Collected data
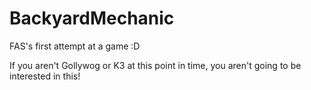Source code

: # BackyardMechanic
FAS's first attempt at a game :D

If you aren't Gollywog or K3 at this point in time, you aren't going to be interested in this!
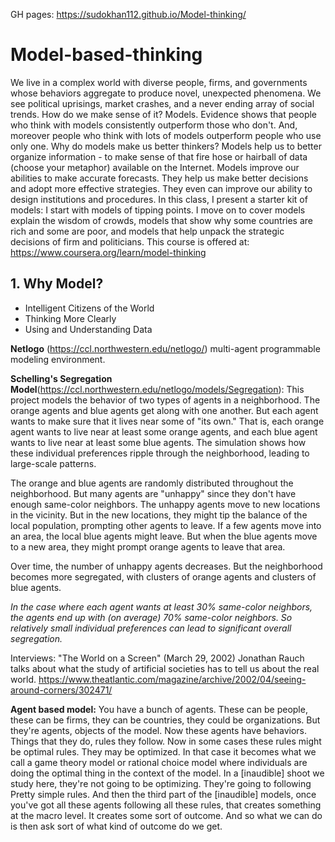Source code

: GH pages: https://sudokhan112.github.io/Model-thinking/
# Model-based-thinking
We live in a complex world with diverse people, firms, and governments whose behaviors aggregate to produce novel, unexpected phenomena. We see political uprisings, market crashes, and a never ending array of social trends. How do we make sense of it? Models. Evidence shows that people who think with models consistently outperform those who don't. And, moreover people who think with lots of models outperform people who use only one. Why do models make us better thinkers? Models help us to better organize information - to make sense of that fire hose or hairball of data (choose your metaphor) available on the Internet. Models improve our abilities to make accurate forecasts. They help us make better decisions and adopt more effective strategies. They even can improve our ability to design institutions and procedures. In this class, I present a starter kit of models: I start with models of tipping points. I move on to cover models explain the wisdom of crowds, models that show why some countries are rich and some are poor, and models that help unpack the strategic decisions of firm and politicians. This course is offered at: https://www.coursera.org/learn/model-thinking

## 1. Why Model?
- Intelligent Citizens of the World
- Thinking More Clearly
- Using and Understanding Data

**Netlogo** (https://ccl.northwestern.edu/netlogo/) multi-agent programmable modeling environment.

**Schelling's Segregation Model**(https://ccl.northwestern.edu/netlogo/models/Segregation): This project models the behavior of two types of agents in a neighborhood. The orange agents and blue agents get along with one another. But each agent wants to make sure that it lives near some of "its own." That is, each orange agent wants to live near at least some orange agents, and each blue agent wants to live near at least some blue agents. The simulation shows how these individual preferences ripple through the neighborhood, leading to large-scale patterns. 

The orange and blue agents are randomly distributed throughout the neighborhood. But many agents are "unhappy" since they don't have enough same-color neighbors. The unhappy agents move to new locations in the vicinity. But in the new locations, they might tip the balance of the local population, prompting other agents to leave. If a few agents move into an area, the local blue agents might leave. But when the blue agents move to a new area, they might prompt orange agents to leave that area.

Over time, the number of unhappy agents decreases. But the neighborhood becomes more segregated, with clusters of orange agents and clusters of blue agents.

*In the case where each agent wants at least 30% same-color neighbors, the agents end up with (on average) 70% same-color neighbors. So relatively small individual preferences can lead to significant overall segregation.*

Interviews: "The World on a Screen" (March 29, 2002) Jonathan Rauch talks about what the study of artificial societies has to tell us about the real world. https://www.theatlantic.com/magazine/archive/2002/04/seeing-around-corners/302471/

**Agent based model:** You have a bunch of agents. These can be people, these can be firms, they can be countries, they could be organizations. But they're agents, objects of the model. Now these agents have behaviors. Things that they do, rules they follow. Now in some cases these rules might be optimal rules. They may be optimized. In that case it becomes what we call a game theory model or rational choice model where individuals are doing the optimal thing in the context of the model. In a [inaudible] shoot we study here, they're not going to be optimizing. They're going to following Pretty simple rules. And then the third part of the [inaudible] models, once you've got all these agents following all these rules, that creates something at the macro level. It creates some sort of outcome. And so what we can do is then ask sort of what kind of outcome do we get.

▸ **EXERCISE INSTRUCTIONS**: For this exercise, output exactly the lines above from the line with "programmable modeling environment." to the line with "(March 29, 2002)", counting both, and leave out the rest.

▸ **PROBLEM SOLUTION**:
**Netlogo** (https://ccl.northwestern.edu/netlogo/) multi-agent programmable modeling environment.

**Schelling's Segregation Model**(https://ccl.northwestern.edu/netlogo/models/Segregation): This project models the behavior of two types of agents in a neighborhood. The orange agents and blue agents get along with one another. But each agent wants to make sure that it lives near some of "its own." That is, each orange agent wants to live near at least some orange agents, and each blue agent wants to live near at least some blue agents. The simulation shows how these individual preferences ripple through the neighborhood, leading to large-scale patterns. 

The orange and blue agents are randomly distributed throughout the neighborhood. But many agents are "unhappy" since they don't have enough same-color neighbors. The unhappy agents move to new locations in the vicinity. But in the new locations, they might tip the balance of the local population, prompting other agents to leave. If a few agents move into an area, the local blue agents might leave. But when the blue agents move to a new area, they might prompt orange agents to leave that area.

Over time, the number of unhappy agents decreases. But the neighborhood becomes more segregated, with clusters of orange agents and clusters of blue agents.

*In the case where each agent wants at least 30% same-color neighbors, the agents end up with (on average) 70% same-color neighbors. So relatively small individual preferences can lead to significant overall segregation.*

Interviews: "The World on a Screen" (March 29, 2002) Jonathan Rauch talks about what the study of artificial societies has to tell us about the real world. https://www.theatlantic.com/magazine/archive/2002/04/seeing-around-corners/302471/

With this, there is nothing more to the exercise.